(RECORDS PROVIDED)

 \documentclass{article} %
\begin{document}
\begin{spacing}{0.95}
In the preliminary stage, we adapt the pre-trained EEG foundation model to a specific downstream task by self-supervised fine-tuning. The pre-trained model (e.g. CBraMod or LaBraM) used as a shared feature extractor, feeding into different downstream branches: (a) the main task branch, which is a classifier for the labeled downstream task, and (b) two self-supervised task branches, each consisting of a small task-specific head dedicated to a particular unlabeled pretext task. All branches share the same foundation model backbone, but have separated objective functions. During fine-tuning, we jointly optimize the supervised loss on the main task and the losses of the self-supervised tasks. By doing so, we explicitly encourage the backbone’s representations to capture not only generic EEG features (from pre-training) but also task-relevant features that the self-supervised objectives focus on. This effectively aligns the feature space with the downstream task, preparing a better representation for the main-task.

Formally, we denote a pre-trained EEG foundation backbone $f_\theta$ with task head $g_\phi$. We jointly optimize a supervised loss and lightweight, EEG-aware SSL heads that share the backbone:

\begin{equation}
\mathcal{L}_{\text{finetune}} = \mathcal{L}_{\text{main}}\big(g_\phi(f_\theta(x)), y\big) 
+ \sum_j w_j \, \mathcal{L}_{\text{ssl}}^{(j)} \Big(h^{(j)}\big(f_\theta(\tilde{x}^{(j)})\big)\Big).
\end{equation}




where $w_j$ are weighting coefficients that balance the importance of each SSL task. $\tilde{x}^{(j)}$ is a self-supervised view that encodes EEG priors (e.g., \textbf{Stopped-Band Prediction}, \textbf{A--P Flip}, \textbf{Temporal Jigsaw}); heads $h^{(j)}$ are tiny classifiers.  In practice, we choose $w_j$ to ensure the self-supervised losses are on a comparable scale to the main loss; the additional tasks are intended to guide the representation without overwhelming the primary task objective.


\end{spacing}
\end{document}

(End RECORDS PROVIDED)
(RECORDS PROVIDED)

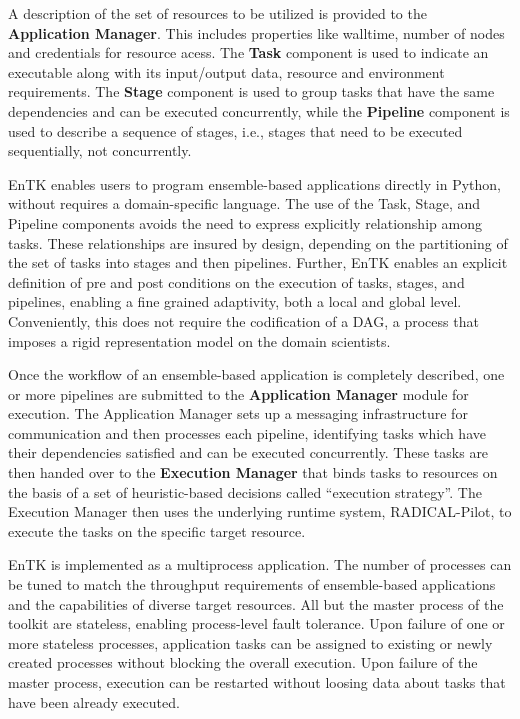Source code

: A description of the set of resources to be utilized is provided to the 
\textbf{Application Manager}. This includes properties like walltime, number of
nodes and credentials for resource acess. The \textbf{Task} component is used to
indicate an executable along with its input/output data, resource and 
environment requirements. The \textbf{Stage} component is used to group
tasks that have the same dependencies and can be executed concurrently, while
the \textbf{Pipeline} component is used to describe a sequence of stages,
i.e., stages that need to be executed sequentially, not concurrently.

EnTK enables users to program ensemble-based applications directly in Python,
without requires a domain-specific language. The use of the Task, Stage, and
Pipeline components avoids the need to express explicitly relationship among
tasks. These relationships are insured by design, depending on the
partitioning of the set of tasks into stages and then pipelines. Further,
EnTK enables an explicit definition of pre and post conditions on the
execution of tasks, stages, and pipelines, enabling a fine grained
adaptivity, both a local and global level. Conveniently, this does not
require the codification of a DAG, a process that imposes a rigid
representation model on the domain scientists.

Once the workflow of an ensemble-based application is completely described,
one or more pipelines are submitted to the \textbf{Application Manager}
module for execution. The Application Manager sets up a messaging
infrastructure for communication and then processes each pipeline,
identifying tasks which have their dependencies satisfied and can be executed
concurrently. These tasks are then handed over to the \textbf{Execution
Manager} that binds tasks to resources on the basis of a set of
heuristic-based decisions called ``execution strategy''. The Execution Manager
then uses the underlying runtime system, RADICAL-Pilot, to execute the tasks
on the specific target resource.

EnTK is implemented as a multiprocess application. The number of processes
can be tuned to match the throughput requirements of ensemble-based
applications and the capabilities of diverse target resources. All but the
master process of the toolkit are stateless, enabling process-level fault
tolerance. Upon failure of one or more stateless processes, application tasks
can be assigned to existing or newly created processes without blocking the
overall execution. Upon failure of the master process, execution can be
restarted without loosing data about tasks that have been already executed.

(End RECORDS PROVIDED)
(RECORDS PROVIDED)

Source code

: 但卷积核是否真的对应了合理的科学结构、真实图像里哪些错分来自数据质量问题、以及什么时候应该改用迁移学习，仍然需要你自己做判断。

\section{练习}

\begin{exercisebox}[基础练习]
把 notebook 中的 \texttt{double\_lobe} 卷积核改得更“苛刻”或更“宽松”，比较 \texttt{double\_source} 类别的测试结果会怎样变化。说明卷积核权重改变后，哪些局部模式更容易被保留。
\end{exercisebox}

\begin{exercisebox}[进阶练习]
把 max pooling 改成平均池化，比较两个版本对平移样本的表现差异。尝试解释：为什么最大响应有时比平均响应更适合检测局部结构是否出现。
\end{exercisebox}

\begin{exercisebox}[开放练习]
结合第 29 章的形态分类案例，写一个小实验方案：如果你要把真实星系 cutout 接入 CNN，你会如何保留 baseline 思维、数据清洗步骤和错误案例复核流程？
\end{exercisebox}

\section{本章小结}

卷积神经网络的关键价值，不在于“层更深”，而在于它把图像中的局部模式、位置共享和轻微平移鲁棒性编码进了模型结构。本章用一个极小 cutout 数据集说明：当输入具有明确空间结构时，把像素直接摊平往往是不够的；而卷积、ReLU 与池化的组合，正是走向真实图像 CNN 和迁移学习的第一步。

(End RECORDS PROVIDED)

EXERCISE PROMPT> Reproduce verbatim only the segment of the listing bounded by the line containing "EnTK enables an" and the line containing "representation model on", with both boundary lines included.

RESPONSE TO THE TASK>
EnTK enables an explicit definition of pre and post conditions on the
execution of tasks, stages, and pipelines, enabling a fine grained
adaptivity, both a local and global level. Conveniently, this does not
require the codification of a DAG, a process that imposes a rigid
representation model on the domain scientists.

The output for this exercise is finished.